Albertus Mandat Minggu

Sekolah Tinggi Filsafat Katolik Ledalero

Email: albertmandat@gmail.com

Abstrak

Produktivitas perwujudan masyarakat yang adil dan sejahtera menjadi suatu problem yang hangat di era globalisasi ini. Perwujudan nilai keadilan sosial dalam pandangan John Rawls dicekam dengan berbagai tantangan dari berbagai sudut lapisan kapitalisme, para pemikir demokrasi liberal, dan paham utilitarianisme. Penekanannya ialah pada sikap manipulasi dan sikap yang kompromistis yakni melegalkan perbuatan ketidakadilan dengan mengatasnamakan sebagai kaum penegak dan pejuang keadilan dalam sebuah sistem totaliter. Di mana dalam ruang lingkup kehidupan masyarakat akar rumput banyak terjadi perlakuan ketidakadilan antara lain kekerasan, diskriminasi, melegalkan keadilan dengan mengatasnamakan kepentingan masyarakat umum. Problem ini dikritik oleh John Rawls atas kegagalan dari perjuangan paham utilitarianisme tentang keadilan sosial. John Rawls menawarkan dua prinsip keadilan demi terwujudnya keadilan sosial dalam masyarakat akar rumput, antara lain: prinsip pertama ialah The Greatest Equal Principle yaitu prinsip yang mengedepankan persamaan hak, dan prinsip kedua ialah The Different Principle atau dikenal dengan The Principle of Equality of Opportunity.

Kata-kata Kunci: pembangunan, masyarakat akar rumput, keadilan sosial, prinsip keadilan

 

1.   PENDAHULUAN

 

Negara yang bersistem demokrasi dibangun dari masyarakat yang plural dalam bidang keyakinan, dalam bidang ideologi, dan agama, mempunyai tingkatan pendidikan yang bervariasi, mempunyai tingkatan ekonomi dan strata sosial yang dihidupi. Berbagai lapisan yang ada mengungkapkan suatu sistem yang berbeda dari lapisan masyarakat yang ada. Lapisan masyarakat yang berbeda akan berpengaruh pada tingkat dan lapisan sosial masyarakat, pada pendapatan dan penghasilan, pada lapisan kelas sosial dalam bidang ekonomi, dan berpengaruh pada tingkah laku masyarakat. Dengan perbedaan yang akan melahirkan suatu pandangan yang bersifat memisahkan diri atau kelompok dari kelompok lainnya yang kurang berpengaruh dan berkembang dalam berbagai lapisan yang ada. Hal ini akan berdampak buruk pada tindakan kebebasan dalam hal mengekspresikan diri.
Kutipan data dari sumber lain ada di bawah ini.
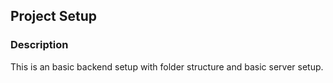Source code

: ## Project Setup
### Description
This is an basic backend setup with folder structure and basic server setup.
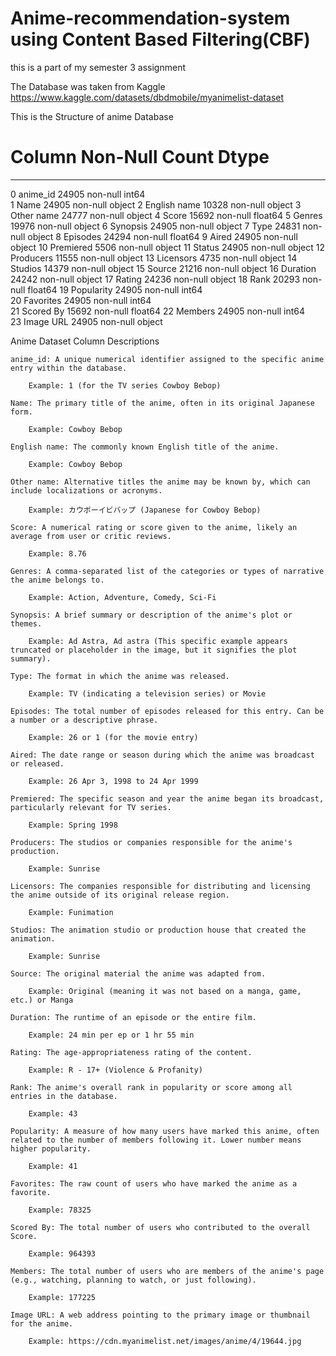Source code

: # Anime-recommendation-system using Content Based Filtering(CBF)
this is a part of my semester 3 assignment


The Database was taken from Kaggle
https://www.kaggle.com/datasets/dbdmobile/myanimelist-dataset


This is the Structure of anime Database

#   Column        Non-Null Count  Dtype  
---  ------        --------------  -----  
 0   anime_id      24905 non-null  int64  
 1   Name          24905 non-null  object 
 2   English name  10328 non-null  object 
 3   Other name    24777 non-null  object 
 4   Score         15692 non-null  float64
 5   Genres        19976 non-null  object 
 6   Synopsis      24905 non-null  object 
 7   Type          24831 non-null  object 
 8   Episodes      24294 non-null  float64
 9   Aired         24905 non-null  object 
 10  Premiered     5506 non-null   object 
 11  Status        24905 non-null  object 
 12  Producers     11555 non-null  object 
 13  Licensors     4735 non-null   object 
 14  Studios       14379 non-null  object 
 15  Source        21216 non-null  object 
 16  Duration      24242 non-null  object 
 17  Rating        24236 non-null  object 
 18  Rank          20293 non-null  float64
 19  Popularity    24905 non-null  int64  
 20  Favorites     24905 non-null  int64  
 21  Scored By     15692 non-null  float64
 22  Members       24905 non-null  int64  
 23  Image URL     24905 non-null  object



 Anime Dataset Column Descriptions

    anime_id: A unique numerical identifier assigned to the specific anime entry within the database.

        Example: 1 (for the TV series Cowboy Bebop)

    Name: The primary title of the anime, often in its original Japanese form.

        Example: Cowboy Bebop

    English name: The commonly known English title of the anime.

        Example: Cowboy Bebop

    Other name: Alternative titles the anime may be known by, which can include localizations or acronyms.

        Example: カウボーイビバップ (Japanese for Cowboy Bebop)

    Score: A numerical rating or score given to the anime, likely an average from user or critic reviews.

        Example: 8.76

    Genres: A comma-separated list of the categories or types of narrative the anime belongs to.

        Example: Action, Adventure, Comedy, Sci-Fi

    Synopsis: A brief summary or description of the anime's plot or themes.

        Example: Ad Astra, Ad astra (This specific example appears truncated or placeholder in the image, but it signifies the plot summary).

    Type: The format in which the anime was released.

        Example: TV (indicating a television series) or Movie

    Episodes: The total number of episodes released for this entry. Can be a number or a descriptive phrase.

        Example: 26 or 1 (for the movie entry)

    Aired: The date range or season during which the anime was broadcast or released.

        Example: 26 Apr 3, 1998 to 24 Apr 1999

    Premiered: The specific season and year the anime began its broadcast, particularly relevant for TV series.

        Example: Spring 1998

    Producers: The studios or companies responsible for the anime's production.

        Example: Sunrise

    Licensors: The companies responsible for distributing and licensing the anime outside of its original release region.

        Example: Funimation

    Studios: The animation studio or production house that created the animation.

        Example: Sunrise

    Source: The original material the anime was adapted from.

        Example: Original (meaning it was not based on a manga, game, etc.) or Manga

    Duration: The runtime of an episode or the entire film.

        Example: 24 min per ep or 1 hr 55 min

    Rating: The age-appropriateness rating of the content.

        Example: R - 17+ (Violence & Profanity)

    Rank: The anime's overall rank in popularity or score among all entries in the database.

        Example: 43

    Popularity: A measure of how many users have marked this anime, often related to the number of members following it. Lower number means higher popularity.

        Example: 41

    Favorites: The raw count of users who have marked the anime as a favorite.

        Example: 78325

    Scored By: The total number of users who contributed to the overall Score.

        Example: 964393

    Members: The total number of users who are members of the anime's page (e.g., watching, planning to watch, or just following).

        Example: 177225

    Image URL: A web address pointing to the primary image or thumbnail for the anime.

        Example: https://cdn.myanimelist.net/images/anime/4/19644.jpg

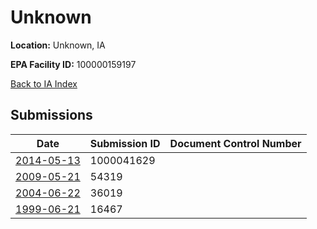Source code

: # Unknown

**Location:** Unknown, IA

**EPA Facility ID:** 100000159197

[Back to IA Index](../../index.md)

## Submissions

| Date | Submission ID | Document Control Number |
|------|--------------|-------------------------|
| [2014-05-13](submissions/1000041629.md) | 1000041629 |  |
| [2009-05-21](submissions/54319.md) | 54319 |  |
| [2004-06-22](submissions/36019.md) | 36019 |  |
| [1999-06-21](submissions/16467.md) | 16467 |  |
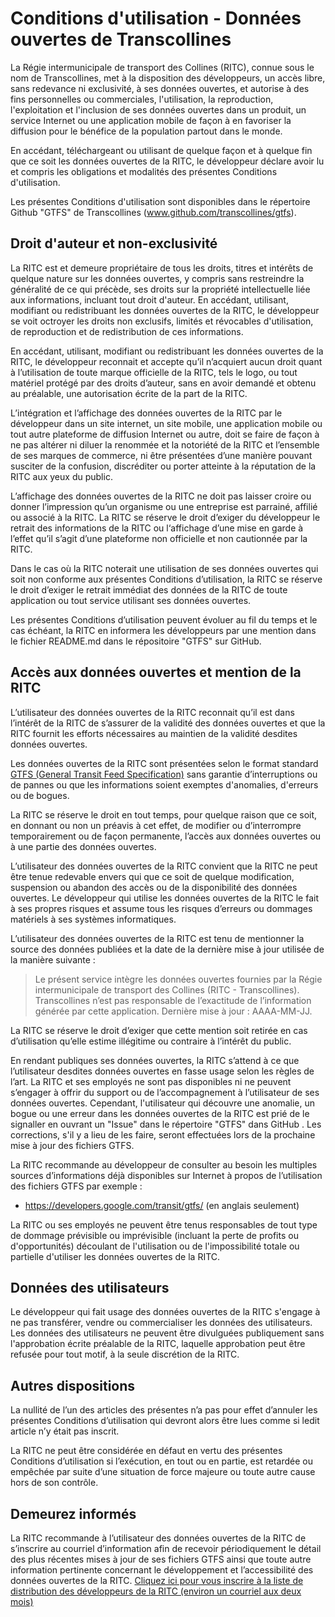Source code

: # Conditions d'utilisation - Données ouvertes de Transcollines
La Régie intermunicipale de transport des Collines (RITC), connue sous le nom de Transcollines, met à la disposition des développeurs, un accès libre, sans redevance ni exclusivité, à ses données ouvertes, et autorise à des fins personnelles ou commerciales, l'utilisation, la reproduction, l'exploitation et l'inclusion de ses données ouvertes dans un produit, un service Internet ou une application mobile de façon à en favoriser la diffusion pour le bénéfice de la population partout dans le monde.

En accédant, téléchargeant ou utilisant de quelque façon et à quelque fin que ce soit les données ouvertes de la RITC, le développeur déclare avoir lu et compris les obligations et modalités des présentes Conditions d'utilisation.

Les présentes Conditions d'utilisation sont disponibles dans le répertoire Github "GTFS" de Transcollines (www.github.com/transcollines/gtfs).
## Droit d'auteur et non-exclusivité
La RITC est et demeure propriétaire de tous les droits, titres et intérêts de quelque nature sur les données ouvertes, y compris sans restreindre la généralité de ce qui précède, ses droits sur la propriété intellectuelle liée aux informations, incluant tout droit d'auteur.
En accédant, utilisant, modifiant ou redistribuant les données ouvertes de la RITC, le développeur se voit octroyer les droits non exclusifs, limités et révocables d'utilisation, de reproduction et de redistribution de ces informations.

En accédant, utilisant, modifiant ou redistribuant les données ouvertes de la RITC, le développeur reconnait et accepte qu’il n’acquiert aucun droit quant à l’utilisation de toute marque officielle de la RITC, tels le logo, ou tout matériel protégé par des droits d’auteur, sans en avoir demandé et obtenu au préalable, une autorisation écrite de la part de la RITC.

L’intégration et l’affichage des données ouvertes de la RITC par le développeur dans un site internet, un site mobile, une application mobile ou tout autre plateforme de diffusion Internet ou autre, doit se faire de façon à ne pas altérer ni diluer la renommée et la notoriété de la RITC et l’ensemble de ses marques de commerce, ni être présentées d’une manière pouvant susciter de la confusion, discréditer ou porter atteinte à la réputation de la RITC aux yeux du public.

L’affichage des données ouvertes de la RITC ne doit pas laisser croire ou donner l’impression qu’un organisme ou une entreprise est parrainé, affilié ou associé à la RITC. La RITC se réserve le droit d’exiger du développeur le retrait des informations de la RITC ou l‘affichage d’une mise en garde à l’effet qu’il s’agit d’une plateforme non officielle et non cautionnée par la RITC.

Dans le cas où la RITC noterait une utilisation de ses données ouvertes qui soit non conforme aux présentes Conditions d’utilisation, la RITC se réserve le droit d’exiger le retrait immédiat des données de la RITC de toute application ou tout service utilisant ses données ouvertes.

Les présentes Conditions d’utilisation peuvent évoluer au fil du temps et le cas échéant, la RITC en informera les développeurs par une mention dans le fichier README.md dans le répositoire "GTFS" sur GitHub.
## Accès aux données ouvertes et mention de la RITC
L’utilisateur des données ouvertes de la RITC reconnait qu’il est dans l’intérêt de la RITC de s’assurer de la validité des données ouvertes et que la RITC fournit les efforts nécessaires au maintien de la validité desdites données ouvertes.

Les données ouvertes de la RITC sont présentées selon le format standard [GTFS (General Transit Feed Specification)](https://developers.google.com/transit/gtfs) sans garantie d’interruptions ou de pannes ou que les informations soient exemptes d'anomalies, d'erreurs ou de bogues.

La RITC se réserve le droit en tout temps, pour quelque raison que ce soit, en donnant ou non un préavis à cet effet, de modifier ou d’interrompre temporairement ou de façon permanente, l’accès aux données ouvertes ou à une partie des données ouvertes.

L’utilisateur des données ouvertes de la RITC convient que la RITC ne peut être tenue redevable envers qui que ce soit de quelque modification, suspension ou abandon des accès ou de la disponibilité des données ouvertes. Le développeur qui utilise les données ouvertes de la RITC le fait à ses propres risques et assume tous les risques d’erreurs ou dommages matériels à ses systèmes informatiques.

L’utilisateur des données ouvertes de la RITC est tenu de mentionner la source des données publiées et la date de la dernière mise à jour utilisée de la manière suivante :

> Le présent service intègre les données ouvertes fournies par la Régie intermunicipale de transport des Collines (RITC - Transcollines). Transcollines n’est pas responsable de l’exactitude de l’information générée par cette application. Dernière mise à jour : AAAA-MM-JJ.

La RITC se réserve le droit d’exiger que cette mention soit retirée en cas d’utilisation qu’elle estime illégitime ou contraire à l’intérêt du public.

En rendant publiques ses données ouvertes, la RITC s’attend à ce que l’utilisateur desdites données ouvertes en fasse usage selon les règles de l’art. La RITC et ses employés ne sont pas disponibles ni ne peuvent s’engager à offrir du support ou de l’accompagnement à l’utilisateur de ses données ouvertes. Cependant, l'utilisateur qui découvre une anomalie, un bogue ou une erreur dans les données ouvertes de la RITC est prié de le signaller en ouvrant un "Issue" dans le répertoire "GTFS" dans GitHub . Les corrections, s'il y a lieu de les faire, seront effectuées lors de la prochaine mise à jour des fichiers GTFS.

La RITC recommande au développeur de consulter au besoin les multiples sources d’informations déjà disponibles sur Internet à propos de l’utilisation des fichiers GTFS par exemple :
* https://developers.google.com/transit/gtfs/ (en anglais seulement)

La RITC ou ses employés ne peuvent être tenus responsables de tout type de dommage prévisible ou imprévisible (incluant la perte de profits ou d'opportunités) découlant de l'utilisation ou de l'impossibilité totale ou partielle d'utiliser les données ouvertes de la RITC.

## Données des utilisateurs
Le développeur qui fait usage des données ouvertes de la RITC s'engage à ne pas transférer, vendre ou commercialiser les données des utilisateurs. Les données des utilisateurs ne peuvent être divulguées publiquement sans l'approbation écrite préalable de la RITC, laquelle approbation peut être refusée pour tout motif, à la seule discrétion de la RITC.

## Autres dispositions
La nullité de l’un des articles des présentes n’a pas pour effet d’annuler les présentes Conditions d’utilisation qui devront alors être lues comme si ledit article n’y était pas inscrit.

La RITC ne peut être considérée en défaut en vertu des présentes Conditions d’utilisation si l’exécution, en tout ou en partie, est retardée ou empêchée par suite d’une situation de force majeure ou toute autre cause hors de son contrôle.
## Demeurez informés
La RITC recommande à l’utilisateur des données ouvertes de la RITC de s’inscrire au courriel d’information afin de recevoir périodiquement le détail des plus récentes mises à jour de ses fichiers GTFS ainsi que toute autre information pertinente concernant le développement et l’accessibilité des données ouvertes de la RITC.
[Cliquez ici pour vous inscrire à la liste de distribution des développeurs de la RITC (environ un courriel aux deux mois)](https://forms.office.com/Pages/ResponsePage.aspx?id=E7Fe_cNXKEamfise0d6K-7z88p3eAzZIns4uRERv9ZRUNFRTMVM0OFo1NjhMR0ZINEhFUDdVQzU2Uy4u)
Tingkatan perbedaan yang ada sangat berpengaruh pada tindakan kebebasan dalam bidang keadilan dalam lingkup kehidupan masyarakat akar rumput. Sementara keadilan itu adalah suatu hasil kesepakatan bersama dalam suatu bangsa atau negara demi tercapainya kesejateraan dan kebahagian hidup bersama. Keadilan menurut John Rawls adalah prinsip dari kebijakan rasional  yang diaplikasikan untuk konsepsi jumlah dari kesejahteraan kelompok  masyarakat.[1] Jika dipastikan bahwa keadilan dalam dunia zaman sekarang hanya sebagai sebuah slogan tanpa mengenal dan mengetahui keadaan masyarakat dalam suatu bangsa, maka keadilan yang ada hanya bersifat instrumentalisasi. Hal ini akan berdampak buruk pada masyarakat akar rumput. Terhadap masalah demikian John Rawls menegaskan bahwa penegakan nilai keadilan itu harus dihasilkan dari posisi asali.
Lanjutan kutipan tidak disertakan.